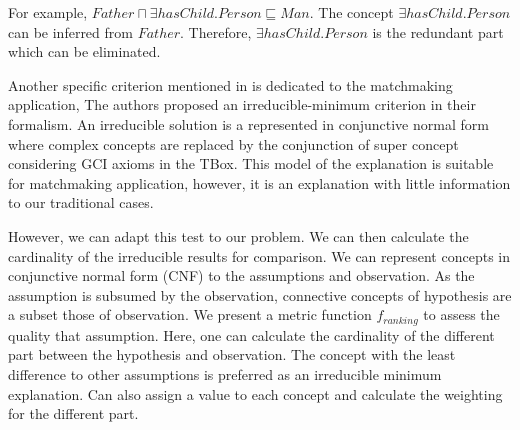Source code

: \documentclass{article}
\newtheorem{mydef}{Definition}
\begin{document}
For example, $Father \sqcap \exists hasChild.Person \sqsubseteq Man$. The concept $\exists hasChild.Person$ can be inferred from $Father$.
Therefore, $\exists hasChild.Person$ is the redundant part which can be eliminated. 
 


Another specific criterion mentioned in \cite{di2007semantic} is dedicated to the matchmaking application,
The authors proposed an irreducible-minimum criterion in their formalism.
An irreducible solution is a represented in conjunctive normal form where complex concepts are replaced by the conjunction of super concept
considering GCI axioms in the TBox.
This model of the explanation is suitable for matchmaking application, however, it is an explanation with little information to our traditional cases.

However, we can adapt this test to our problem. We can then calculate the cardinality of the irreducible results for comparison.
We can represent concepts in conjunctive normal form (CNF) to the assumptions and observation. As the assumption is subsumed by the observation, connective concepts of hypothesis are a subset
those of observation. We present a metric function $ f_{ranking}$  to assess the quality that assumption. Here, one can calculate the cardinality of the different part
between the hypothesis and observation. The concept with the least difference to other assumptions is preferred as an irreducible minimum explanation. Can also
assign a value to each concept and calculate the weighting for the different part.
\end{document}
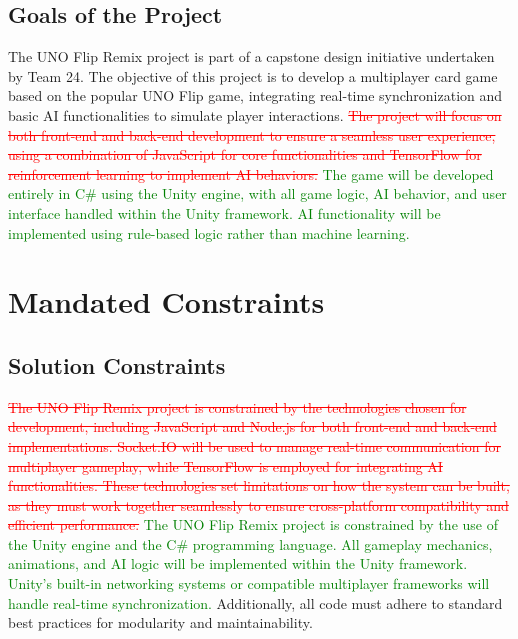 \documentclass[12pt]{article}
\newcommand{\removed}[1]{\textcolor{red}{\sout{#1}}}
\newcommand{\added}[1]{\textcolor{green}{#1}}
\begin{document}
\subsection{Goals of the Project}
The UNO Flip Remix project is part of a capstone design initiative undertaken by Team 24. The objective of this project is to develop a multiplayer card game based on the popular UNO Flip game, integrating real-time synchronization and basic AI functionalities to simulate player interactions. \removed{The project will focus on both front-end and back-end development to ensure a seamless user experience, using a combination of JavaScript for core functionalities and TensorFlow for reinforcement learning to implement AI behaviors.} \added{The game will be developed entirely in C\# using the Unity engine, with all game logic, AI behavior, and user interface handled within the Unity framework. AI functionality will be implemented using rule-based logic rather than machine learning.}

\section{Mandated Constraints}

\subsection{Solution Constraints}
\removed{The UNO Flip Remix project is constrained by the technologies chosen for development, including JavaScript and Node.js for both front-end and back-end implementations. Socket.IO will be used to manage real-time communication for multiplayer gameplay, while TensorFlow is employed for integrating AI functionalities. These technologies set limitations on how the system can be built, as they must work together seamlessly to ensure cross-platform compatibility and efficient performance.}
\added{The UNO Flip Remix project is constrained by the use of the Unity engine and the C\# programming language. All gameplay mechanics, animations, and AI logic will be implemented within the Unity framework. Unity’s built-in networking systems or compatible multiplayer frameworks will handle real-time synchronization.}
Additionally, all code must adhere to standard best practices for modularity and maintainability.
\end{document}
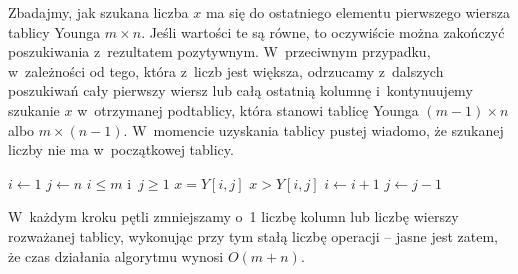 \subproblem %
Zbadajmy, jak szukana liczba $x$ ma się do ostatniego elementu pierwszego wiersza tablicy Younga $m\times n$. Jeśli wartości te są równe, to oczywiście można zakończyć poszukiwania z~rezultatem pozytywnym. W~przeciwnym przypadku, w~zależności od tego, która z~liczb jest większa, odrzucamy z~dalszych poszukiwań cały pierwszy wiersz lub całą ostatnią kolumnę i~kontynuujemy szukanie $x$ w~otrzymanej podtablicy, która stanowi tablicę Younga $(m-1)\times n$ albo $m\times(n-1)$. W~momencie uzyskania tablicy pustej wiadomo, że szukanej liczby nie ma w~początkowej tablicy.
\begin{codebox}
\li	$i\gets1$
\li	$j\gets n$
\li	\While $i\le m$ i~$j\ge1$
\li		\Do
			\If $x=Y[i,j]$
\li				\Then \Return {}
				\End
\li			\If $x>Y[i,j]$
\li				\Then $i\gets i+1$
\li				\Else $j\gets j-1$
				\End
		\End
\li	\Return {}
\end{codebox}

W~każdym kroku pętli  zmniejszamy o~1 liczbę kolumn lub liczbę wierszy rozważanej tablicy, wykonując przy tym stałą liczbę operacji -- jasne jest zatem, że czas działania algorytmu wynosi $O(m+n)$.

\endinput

━━━━

--- REQUIRED WORK ---
Search the entries for "subsection" and copy out each line that has it.

--- FINAL ANSWER ---
\subsection{Goals of the Project}
\subsection{Solution Constraints}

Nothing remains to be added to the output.